22 tys. 832 polskich wyborców mieszkających lub przebywających za granicą zamierza zagłosować korespondencyjnie w wyborach parlamentarnych. W sumie, według danych PKW z piątku, chęć oddania głosu za granicą zgłosiło już 73 tys. 487 osób. Utworzono dla nich 263 obwody głosowania.

Dopisywać się do spisu wyborców we właściwym konsulacie można do czwartku 6 października. Osoby pragnące się dopisać do spisu nie muszą składać wizyty w konsulacie. Mogą zawiadomić urząd telefonicznie, pisemnie, faksem lub za pośrednictwem poczty elektronicznej.
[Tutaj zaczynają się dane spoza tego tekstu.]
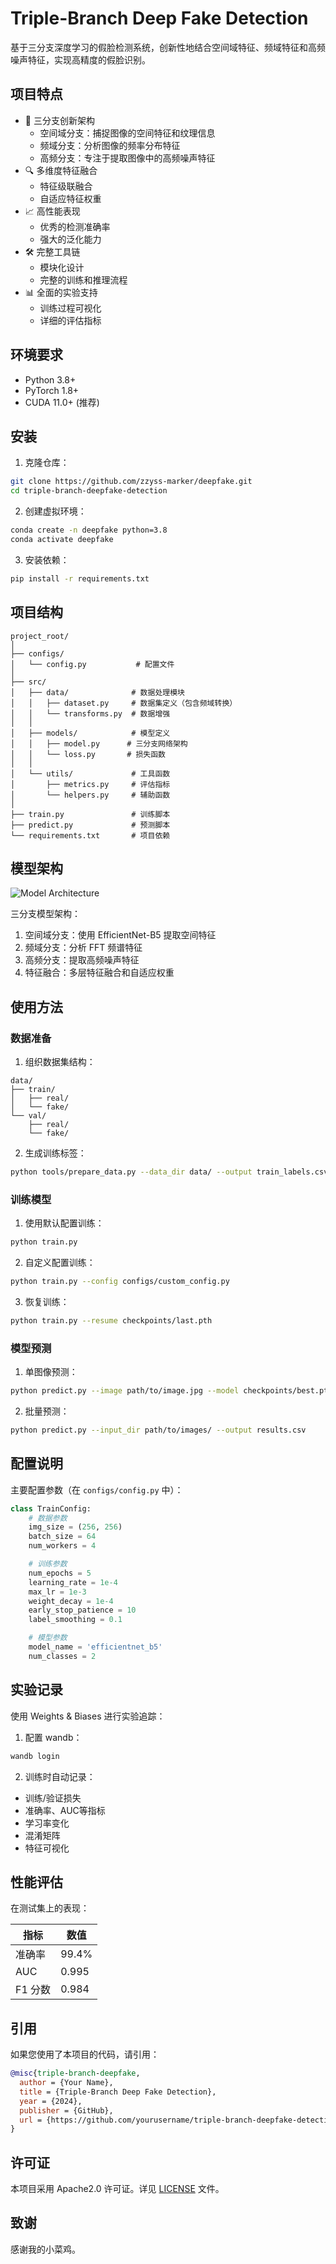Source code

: 
# Triple-Branch Deep Fake Detection

基于三分支深度学习的假脸检测系统，创新性地结合空间域特征、频域特征和高频噪声特征，实现高精度的假脸识别。

## 项目特点

- 🚀 三分支创新架构
  - 空间域分支：捕捉图像的空间特征和纹理信息
  - 频域分支：分析图像的频率分布特征
  - 高频分支：专注于提取图像中的高频噪声特征
- 🔍 多维度特征融合
  - 特征级联融合
  - 自适应特征权重
- 📈 高性能表现
  - 优秀的检测准确率
  - 强大的泛化能力
- 🛠 完整工具链
  - 模块化设计
  - 完整的训练和推理流程
- 📊 全面的实验支持
  - 训练过程可视化
  - 详细的评估指标

## 环境要求

- Python 3.8+
- PyTorch 1.8+
- CUDA 11.0+ (推荐)

## 安装

1. 克隆仓库：

```bash
git clone https://github.com/zzyss-marker/deepfake.git
cd triple-branch-deepfake-detection
```


2. 创建虚拟环境：

```bash
conda create -n deepfake python=3.8
conda activate deepfake
```

3. 安装依赖：

```bash
pip install -r requirements.txt
```

## 项目结构

```
project_root/
│
├── configs/
│   └── config.py           # 配置文件
│
├── src/
│   ├── data/              # 数据处理模块
│   │   ├── dataset.py     # 数据集定义（包含频域转换）
│   │   └── transforms.py  # 数据增强
│   │
│   ├── models/            # 模型定义
│   │   ├── model.py      # 三分支网络架构
│   │   └── loss.py       # 损失函数
│   │
│   └── utils/             # 工具函数
│       ├── metrics.py     # 评估指标
│       └── helpers.py     # 辅助函数
│
├── train.py               # 训练脚本
├── predict.py             # 预测脚本
└── requirements.txt       # 项目依赖
```

## 模型架构

![Model Architecture](path_to_your_model_architecture_image.png)

三分支模型架构：

1. 空间域分支：使用 EfficientNet-B5 提取空间特征
2. 频域分支：分析 FFT 频谱特征
3. 高频分支：提取高频噪声特征
4. 特征融合：多层特征融合和自适应权重

## 使用方法

### 数据准备

1. 组织数据集结构：

```
data/
├── train/
│   ├── real/
│   └── fake/
└── val/
    ├── real/
    └── fake/
```

2. 生成训练标签：

```bash
python tools/prepare_data.py --data_dir data/ --output train_labels.csv
```

### 训练模型

1. 使用默认配置训练：

```bash
python train.py
```

2. 自定义配置训练：

```bash
python train.py --config configs/custom_config.py
```

3. 恢复训练：

```bash
python train.py --resume checkpoints/last.pth
```

### 模型预测

1. 单图像预测：

```bash
python predict.py --image path/to/image.jpg --model checkpoints/best.pth
```

2. 批量预测：

```bash
python predict.py --input_dir path/to/images/ --output results.csv
```

## 配置说明

主要配置参数（在 `configs/config.py` 中）：

```python
class TrainConfig:
    # 数据参数
    img_size = (256, 256)
    batch_size = 64
    num_workers = 4

    # 训练参数
    num_epochs = 5
    learning_rate = 1e-4
    max_lr = 1e-3
    weight_decay = 1e-4
    early_stop_patience = 10
    label_smoothing = 0.1

    # 模型参数
    model_name = 'efficientnet_b5'
    num_classes = 2
```

## 实验记录

使用 Weights & Biases 进行实验追踪：

1. 配置 wandb：

```bash
wandb login
```

2. 训练时自动记录：

- 训练/验证损失
- 准确率、AUC等指标
- 学习率变化
- 混淆矩阵
- 特征可视化

## 性能评估

在测试集上的表现：

| 指标    | 数值  |
| ------- | ----- |
| 准确率  | 99.4% |
| AUC     | 0.995 |
| F1 分数 | 0.984 |

## 引用

如果您使用了本项目的代码，请引用：

```bibtex
@misc{triple-branch-deepfake,
  author = {Your Name},
  title = {Triple-Branch Deep Fake Detection},
  year = {2024},
  publisher = {GitHub},
  url = {https://github.com/yourusername/triple-branch-deepfake-detection}
}
```

## 许可证

本项目采用 Apache2.0 许可证。详见 [LICENSE](LICENSE) 文件。

## 致谢

感谢我的小菜鸡。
Wykaz obwodów za granicą jest dostępny we wszystkich polskich placówkach konsularnych, delegaturach oraz na stronie internetowej MSZ.

Nie można już natomiast składać wniosków o głosowanie korespondencyjne.

Głosowanie korespondencyjne miało zwiększyć frekwencję wyborczą i ułatwić oddanie głosu osobom pracującym za granicą. Dotychczas polskie prawo nie przewidywało takiej możliwości, wprowadził ją dopiero nowy Kodeks wyborczy.

W ocenie szefa PKW Stefana Jaworskiego, liczba osób, które zgłosiły chęć przesłania swojego głosu listownie jest "rzeczywiście niewielka", w porównaniu z liczbą Polaków mieszkających za granicą.

Zgodnie z Kodeksem wyborczym, głosowanie za granicą (a także na polskich statkach morskich) odbywa się między godziną 7.00 a 21.00 czasu miejscowego. Jeżeli głosowanie miałoby być zakończone w dniu następnym po dniu głosowania w kraju, przeprowadza się je dzień wcześniej.

Do konsulatów najbardziej obłożonych pracą w czasie wyborów MSZ skierowało kilkanaście dodatkowych osób. Aby uniknąć kolejek, kilkanaście placówek zatrudniło też dodatkowy personel na miejscu.

Wszystkie osoby za granicą będą głosować na kandydatów na posłów startujących w Warszawie i na kandydata na senatora kandydującego w warszawskim okręgu obejmującym dzielnice: Śródmieście, Białołękę, Bielany i Żoliborz.

Z okręgu tego do Sejmu wejdzie 20 posłów. Głosujący za granicą mają do wyboru 261 kandydatów z 7 list.

To w tym okręgu startują liderzy swoich ugrupowań: Jarosław Kaczyński - PiS, Janusz Palikot - Ruch Palikota, Donald Tusk - PO. "Jedynką" na warszawskiej liście jest też Anna Janiszewska - Polska Partia Pracy, Ryszard Kalisz - SLD, Władysław Kozakiewicz - PSL, Paweł Poncyljusz - PJN.

Głosując do Senatu za granicą, można wybrać spośród czterech osób. Są to: reżyserka Barbara Borys-Damięcka (KW PO), muzyk Włodzimierz Izban (KW PSL), prawnik Jerzy Wojciech Krzekotowski (KWW Jerzego Krzekotowskiego) i aktorka Katarzyna Janina Łaniewska-Błaszczak (KW PiS). Do Senatu dostanie się tylko jedna z tych osób.

W poprzednich wyborach parlamentarnych w roku 2007 za granicą stworzono 205 obwodów do głosowania. Z danych PKW wynika, że w sumie za granicą (w tym także na polskich statkach) w wyborach do Sejmu w 2007 r. oddano 151 tys. 334 głosy.